I wrote the headline for this piece last night, before I went to bed. I wasn’t surprised to get up this morning to find someone beating me to it with a piece on a similar theme. We’re all watching the same thing at the moment, and it is a little bewildering.

Kyogo isn’t hitting the heights we expected and which his blistering start to the campaign suggested that he would. For all that, he has eight league goals and that’s only two behind Ibrox’s alleged superstar Colak. I still think he’ll comfortably hit twenty in the SPFL.

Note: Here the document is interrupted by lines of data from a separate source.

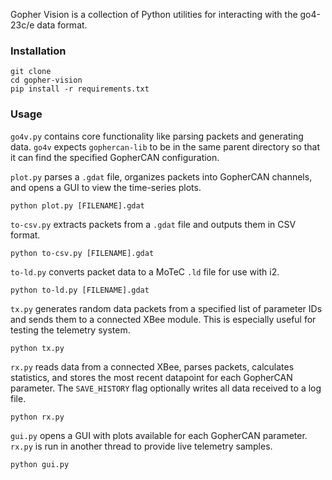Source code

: Gopher Vision is a collection of Python utilities for interacting with the go4-23c/e data format.

### Installation
```
git clone
cd gopher-vision
pip install -r requirements.txt
```

### Usage

`go4v.py` contains core functionality like parsing packets and generating data. `go4v` expects `gophercan-lib` to be in the same parent directory so that it can find the specified GopherCAN configuration.

`plot.py` parses a `.gdat` file, organizes packets into GopherCAN channels, and opens a GUI to view the time-series plots.

```
python plot.py [FILENAME].gdat
```

`to-csv.py` extracts packets from a `.gdat` file and outputs them in CSV format.

```
python to-csv.py [FILENAME].gdat
```

`to-ld.py` converts packet data to a MoTeC `.ld` file for use with i2.

```
python to-ld.py [FILENAME].gdat
```

`tx.py` generates random data packets from a specified list of parameter IDs and sends them to a connected XBee module. This is especially useful for testing the telemetry system.

```
python tx.py
```

`rx.py` reads data from a connected XBee, parses packets, calculates statistics, and stores the most recent datapoint for each GopherCAN parameter. The `SAVE_HISTORY` flag optionally writes all data received to a log file.

```
python rx.py
```

`gui.py` opens a GUI with plots available for each GopherCAN parameter. `rx.py` is run in another thread to provide live telemetry samples.

```
python gui.py
```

Part of this, of course, is that he’s been ever-so-slightly overshadowed by the return to form of big Giakoumakis, who is now without dispute the best penalty box player in the country. His goal on Tuesday was the kind of instinctive finish we’ve seen since he arrived. I’ll be writing more about him later on. Suffice to say, right now he hogs the headlines.

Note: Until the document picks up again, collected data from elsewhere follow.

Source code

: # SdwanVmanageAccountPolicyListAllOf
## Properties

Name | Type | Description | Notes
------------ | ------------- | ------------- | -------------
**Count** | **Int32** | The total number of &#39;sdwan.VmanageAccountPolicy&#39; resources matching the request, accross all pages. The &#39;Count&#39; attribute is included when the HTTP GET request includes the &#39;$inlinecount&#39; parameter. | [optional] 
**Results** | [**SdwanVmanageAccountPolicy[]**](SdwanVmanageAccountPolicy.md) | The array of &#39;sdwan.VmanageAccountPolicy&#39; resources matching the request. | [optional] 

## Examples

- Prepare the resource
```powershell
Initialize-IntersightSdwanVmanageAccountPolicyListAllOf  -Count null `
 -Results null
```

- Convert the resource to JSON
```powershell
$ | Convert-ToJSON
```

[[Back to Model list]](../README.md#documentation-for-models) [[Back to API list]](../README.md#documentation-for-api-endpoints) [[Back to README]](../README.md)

Kyogo is definitely the best footballer in the country. Notice that I clearly differentiate between his striker skills and his overall bag of tricks. But you cannot watch him right now without realising that something is off with the way he’s playing. He’s low on confidence, as confirmed by his recent relief when he scored against Motherwell.

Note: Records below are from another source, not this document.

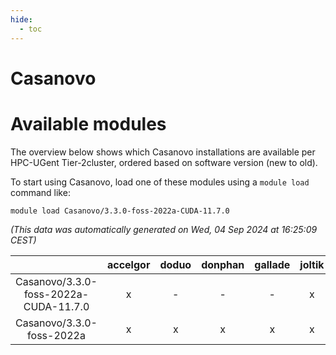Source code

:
 ```yaml
---
hide:
  - toc
---
```


Casanovo
========

# Available modules


The overview below shows which Casanovo installations are available per HPC-UGent Tier-2cluster, ordered based on software version (new to old).

To start using Casanovo, load one of these modules using a `module load` command like:

```shell
module load Casanovo/3.3.0-foss-2022a-CUDA-11.7.0
```

*(This data was automatically generated on Wed, 04 Sep 2024 at 16:25:09 CEST)*  

| |accelgor|doduo|donphan|gallade|joltik|shinx|skitty|
| :---: | :---: | :---: | :---: | :---: | :---: | :---: | :---: |
|Casanovo/3.3.0-foss-2022a-CUDA-11.7.0|x|-|-|-|x|-|-|
|Casanovo/3.3.0-foss-2022a|x|x|x|x|x|-|x|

What a lot of people fail to recognise is that he’s still a stranger in a strange land. Ange surrounded him with compatriots, and that has been good for him, but Kyogo is still a guy very far from home and still trying to adapt.

He knows he’s not doing what he should be right now, and that’s okay if you are playing in your domestic league and not much is expected of your team … but now he’s in this high pressure environment at a title winning side where the expectations for him and for the tam itself are sky-high. He’s also got the World Cup on his mind.

It’s easy to see how he might be feeling it.

It’s easy to see that it all might be getting on top of him a wee bit. As his scoring record proves, he is still doing the business even with it all hanging over his head, and it is to his immense credit as a footballer that we can be talking about his playing with low confidence whilst he remains – statistically – one of the most lethal footballers in the country. Those are his standards though, and he knows he’s not quite there right now.

The thing with this team, and the way the games are coming thick and fast, you know, and so does the player, that opportunities are going to come to get some goals and settle the nerves a bit. A full-flowing Kyogo is the player every club fears most, more than Jota, more than Abada, more than big Giakoumakis himself. Even when he’s not all the way there he is capable of doing them damage and they know it. When he gets his head up again …

Note the use of the word “when.” We aren’t speculating here, as the media does with Kent, that someday we might see the player all the hype is about. The hype is real. The player exists. And he hasn’t gone, he’s just not fully on it at the moment.

But he will be, and God help the first team he gets in his gun-sights.